Left and Right Sum Differences
Problem Description
Given a 0-indexed integer array nums, find a 0-indexed integer array answer where:
1) answer.length == nums.length.
2) answer[i] = |leftSum[i] - rightSum[i]|.
Where:
1) leftSum[i] is the sum of elements to the left of the index i in the array nums. If there is no such element, leftSum[i] = 0.
2) rightSum[i] is the sum of elements to the right of the index i in the array nums. If there is no such element, rightSum[i] = 0.
Return the array answer.
Example
Input: nums = [10,4,8,3]
Output: [15,1,11,22]
Explanation: The array leftSum is [0,10,14,22] and the array rightSum is [15,11,3,0].

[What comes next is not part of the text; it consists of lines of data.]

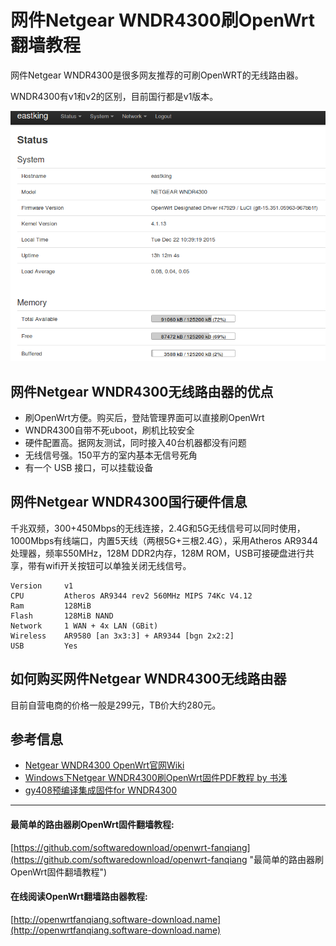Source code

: # 网件Netgear WNDR4300刷OpenWrt翻墙教程

网件Netgear WNDR4300是很多网友推荐的可刷OpenWRT的无线路由器。

WNDR4300有v1和v2的区别，目前国行都是v1版本。

![已经刷上翻墙固件的WNDR4300路由器OpenWrt后台](images/6.netgear-wndr4300-luci.png)

## 网件Netgear WNDR4300无线路由器的优点

* 刷OpenWrt方便。购买后，登陆管理界面可以直接刷OpenWrt
* WNDR4300自带不死uboot，刷机比较安全
* 硬件配置高。据网友测试，同时接入40台机器都没有问题
* 无线信号强。150平方的室内基本无信号死角
* 有一个 USB 接口，可以挂载设备

## 网件Netgear WNDR4300国行硬件信息

千兆双频，300+450Mbps的无线连接，2.4G和5G无线信号可以同时使用，1000Mbps有线端口，内置5天线（两根5G+三根2.4G），采用Atheros AR9344处理器，频率550MHz，128M DDR2内存，128M ROM，USB可接硬盘进行共享，带有wifi开关按钮可以单独关闭无线信号。

	Version		v1 	 	 	 
	CPU			Atheros AR9344 rev2 560MHz MIPS 74Kc V4.12
	Ram			128MiB
	Flash		128MiB NAND
	Network		1 WAN + 4x LAN (GBit)
	Wireless	AR9580 [an 3x3:3] + AR9344 [bgn 2x2:2]
	USB			Yes

## 如何购买网件Netgear WNDR4300无线路由器

目前自营电商的价格一般是299元，TB价大约280元。

## 参考信息
* [Netgear WNDR4300 OpenWrt官网Wiki](https://wiki.openwrt.org/toh/netgear/wndr4300)
* [Windows下Netgear WNDR4300刷OpenWrt固件PDF教程 by 书浅](https://software-download.name/2015/netgear-wndr4300-shua-openwrt/)
* [gy408预编译集成固件for WNDR4300](https://github.com/gygy/gygy.github.io)

---

#### 最简单的路由器刷OpenWrt固件翻墙教程:
[https://github.com/softwaredownload/openwrt-fanqiang](https://github.com/softwaredownload/openwrt-fanqiang "最简单的路由器刷OpenWrt固件翻墙教程")

#### 在线阅读OpenWrt翻墙路由器教程:
[http://openwrtfanqiang.software-download.name](http://openwrtfanqiang.software-download.name)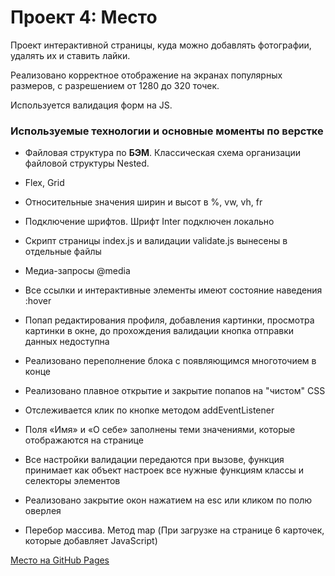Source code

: ﻿# Проект 4: Место

Проект интерактивной страницы, куда можно добавлять фотографии, удалять их и ставить лайки.

Реализовано корректное отображение на экранах популярных размеров, с разрешением от 1280 до 320 точек.

Используется валидация форм на JS.

### Используемые технологии и основные моменты по верстке 

* Файловая структура по **БЭМ**. Классическая схема организации файловой структуры Nested.

* Flex, Grid
* Относительные значения ширин и высот в %, vw, vh, fr
* Подключение шрифтов. Шрифт Inter подключен локально
* Скрипт страницы index.js и валидации validate.js вынесены в отдельные файлы
* Медиа-запросы @media 
* Все ссылки и интерактивные элементы имеют состояние наведения :hover
* Попап редактирования профиля, добавления картинки, просмотра картинки в окне, до прохождения валидации кнопка отправки данных недоступна
* Реализовано переполнение блока с появляющимся многоточием в конце
* Реализовано плавное открытие и закрытие попапов на "чистом" CSS
* Отслеживается клик по кнопке методом addEventListener
* Поля «Имя» и «О себе» заполнены теми значениями, которые отображаются на странице
* Все настройки валидации передаются при вызове, функция принимает как объект настроек все нужные функциям классы и селекторы элементов
* Реализовано закрытие окон нажатием на esc или кликом по полю оверлея
* Перебор массива. Метод map (При загрузке на странице 6 карточек, которые добавляет JavaScript)

[Место на GitHub Pages](https://arseniyukrainskiy.github.io/mesto/)
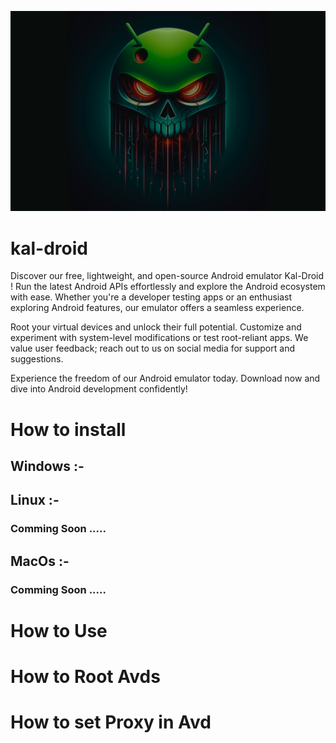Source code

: 
![Alt text](bg.png)
# kal-droid

Discover our free, lightweight, and open-source Android emulator Kal-Droid ! Run the latest Android APIs effortlessly and explore the Android ecosystem with ease. Whether you're a developer testing apps or an enthusiast exploring Android features, our emulator offers a seamless experience.

Root your virtual devices and unlock their full potential. Customize and experiment with system-level modifications or test root-reliant apps. We value user feedback; reach out to us on social media for support and suggestions.

Experience the freedom of our Android emulator today. Download now and dive into Android development confidently!

# How to install
## Windows :-


## Linux :-

### Comming Soon .....

## MacOs :-

### Comming Soon .....

# How to Use


# How to Root Avds


# How to set Proxy in Avd
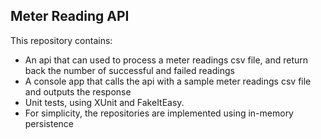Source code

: ﻿## Meter Reading API

This repository contains:

- An api that can used to process a meter readings csv file, and return back the number of successful and failed readings
- A console app that calls the api with a sample meter readings csv file and outputs the response
- Unit tests, using XUnit and FakeItEasy.
- For simplicity, the repositories are implemented using in-memory persistence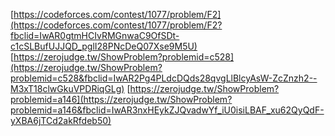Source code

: 

[https://codeforces.com/contest/1077/problem/F2](https://codeforces.com/contest/1077/problem/F2?fbclid=IwAR0gtmHCIvRMGnwaC9OfSDt-c1cSLBufUJJQD_pglI28PNcDeQ07Xse9M5U) [https://zerojudge.tw/ShowProblem?problemid=c528](https://zerojudge.tw/ShowProblem?problemid=c528&fbclid=IwAR2Pg4PLdcDQds28qvgLlBlcyAsW-ZcZnzh2--M3xT18clwGkuVPDRiqGLg) [https://zerojudge.tw/ShowProblem?problemid=a146](https://zerojudge.tw/ShowProblem?problemid=a146&fbclid=IwAR3nxHEykZJQvadwYf_iU0isiLBAF_xu62QyQdF-yXBA6jTCd2akRfdeb50)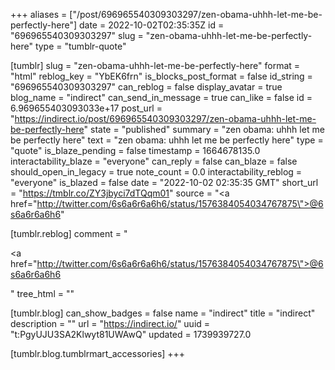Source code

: +++
aliases = ["/post/696965540309303297/zen-obama-uhhh-let-me-be-perfectly-here"]
date = 2022-10-02T02:35:35Z
id = "696965540309303297"
slug = "zen-obama-uhhh-let-me-be-perfectly-here"
type = "tumblr-quote"

[tumblr]
slug = "zen-obama-uhhh-let-me-be-perfectly-here"
format = "html"
reblog_key = "YbEK6frn"
is_blocks_post_format = false
id_string = "696965540309303297"
can_reblog = false
display_avatar = true
blog_name = "indirect"
can_send_in_message = true
can_like = false
id = 6.969655403093033e+17
post_url = "https://indirect.io/post/696965540309303297/zen-obama-uhhh-let-me-be-perfectly-here"
state = "published"
summary = "zen obama: uhhh let me be perfectly here"
text = "zen obama: uhhh let me be perfectly here"
type = "quote"
is_blaze_pending = false
timestamp = 1664678135.0
interactability_blaze = "everyone"
can_reply = false
can_blaze = false
should_open_in_legacy = true
note_count = 0.0
interactability_reblog = "everyone"
is_blazed = false
date = "2022-10-02 02:35:35 GMT"
short_url = "https://tmblr.co/ZY3jbyci7dTQqm01"
source = "<a href=\"http://twitter.com/6s6a6r6a6h6/status/1576384054034767875\">@6s6a6r6a6h6</a>"

[tumblr.reblog]
comment = "<p><a href=\"http://twitter.com/6s6a6r6a6h6/status/1576384054034767875\">@6s6a6r6a6h6</a></p>"
tree_html = ""

[tumblr.blog]
can_show_badges = false
name = "indirect"
title = "indirect"
description = ""
url = "https://indirect.io/"
uuid = "t:PgyUJU3SA2Klwyt81UWAwQ"
updated = 1739939727.0

[tumblr.blog.tumblrmart_accessories]
+++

The array answer is [|0 - 15|,|10 - 11|,|14 - 3|,|22 - 0|] = [15,1,11,22].
Detailed Explanation
The array leftSum is [0, 10, 14, 22], and the array rightSum is [15, 11, 3, 0].
leftSum[i] = sum of elements to the left of the index i in the array nums. If there is no such element, leftSum[i] = 0.
rightSum[i] = sum of elements to the right of the index i in the array nums. If there is no such element, rightSum[i] = 0.
For any index i: answer[i] = absolute(leftSum[i] - rightSum[i])
leftSum[0] = 0
rightSum[0] = nums[1] + nums[2] + nums[3] = 4 + 8 + 3 = 15
Note that the reason why leftSum[0] = 0 is that there are no elements present on the left side of index 0. Hence, leftSum[0] = 0.
leftSum[1] = nums[0] = 10
rightSum[1] = nums[2] + nums[3] = 8 + 3 = 11
leftSum[2] = nums[0] + nums[1] = 10 + 4 = 14
rightSum[2] = nums[3] = 3
leftSum[3] = nums[0] + nums[1] + nums[2] = 10 + 4 + 8 = 22
rightSum[3] = 0
Note: Since there are no elements present on the right side of index 3, rightSum[3] = 0.
Hence,
answer[0] = absolute(leftSum[0] - rightSum[0]) = absolute(0 - 15) = 15
answer[1] = absolute(leftSum[1] - rightSum[1]) = absolute(10 - 11) = 1
answer[2] = absolute(leftSum[2] - rightSum[2]) = absolute(14 - 3) = 11
answer[3] = absolute(leftSum[3] - rightSum[3]) = absolute(22 - 0) = 22
Therefore, answer = [15, 1, 11, 22].
Input: nums = [1]
Output: [0]
Explanation: The array leftSum is [0] and the array rightSum is [0].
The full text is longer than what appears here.